╭─ LISTED RECORDS

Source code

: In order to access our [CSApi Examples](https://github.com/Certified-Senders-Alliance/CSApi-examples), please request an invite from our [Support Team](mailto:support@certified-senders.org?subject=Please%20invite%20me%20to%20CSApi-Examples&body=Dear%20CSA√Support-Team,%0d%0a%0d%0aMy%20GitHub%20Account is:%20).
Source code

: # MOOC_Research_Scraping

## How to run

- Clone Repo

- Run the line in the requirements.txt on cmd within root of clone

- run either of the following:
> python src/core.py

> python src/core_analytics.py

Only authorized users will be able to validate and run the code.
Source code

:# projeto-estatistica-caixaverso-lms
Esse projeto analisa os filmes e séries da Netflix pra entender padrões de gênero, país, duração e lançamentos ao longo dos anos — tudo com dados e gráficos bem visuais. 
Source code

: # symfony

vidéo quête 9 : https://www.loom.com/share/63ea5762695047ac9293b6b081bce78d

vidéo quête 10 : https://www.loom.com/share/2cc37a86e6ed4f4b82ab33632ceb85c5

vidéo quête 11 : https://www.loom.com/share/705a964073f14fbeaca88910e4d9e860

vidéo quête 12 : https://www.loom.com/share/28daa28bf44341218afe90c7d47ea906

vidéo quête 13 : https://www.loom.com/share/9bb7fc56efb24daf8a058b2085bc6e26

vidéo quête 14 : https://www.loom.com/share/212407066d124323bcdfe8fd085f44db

╰─

REQUIRED ACTION:
What you return must match the records above exactly.

RESPONSE:
Source code

: In order to access our [CSApi Examples](https://github.com/Certified-Senders-Alliance/CSApi-examples), please request an invite from our [Support Team](mailto:support@certified-senders.org?subject=Please%20invite%20me%20to%20CSApi-Examples&body=Dear%20CSA√Support-Team,%0d%0a%0d%0aMy%20GitHub%20Account is:%20).
Source code

: # MOOC_Research_Scraping

## How to run

- Clone Repo

- Run the line in the requirements.txt on cmd within root of clone

- run either of the following:
> python src/core.py

> python src/core_analytics.py

Only authorized users will be able to validate and run the code.
Source code

:# projeto-estatistica-caixaverso-lms
Esse projeto analisa os filmes e séries da Netflix pra entender padrões de gênero, país, duração e lançamentos ao longo dos anos — tudo com dados e gráficos bem visuais. 
Source code

: # symfony

vidéo quête 9 : https://www.loom.com/share/63ea5762695047ac9293b6b081bce78d

vidéo quête 10 : https://www.loom.com/share/2cc37a86e6ed4f4b82ab33632ceb85c5

vidéo quête 11 : https://www.loom.com/share/705a964073f14fbeaca88910e4d9e860

vidéo quête 12 : https://www.loom.com/share/28daa28bf44341218afe90c7d47ea906

vidéo quête 13 : https://www.loom.com/share/9bb7fc56efb24daf8a058b2085bc6e26

vidéo quête 14 : https://www.loom.com/share/212407066d124323bcdfe8fd085f44db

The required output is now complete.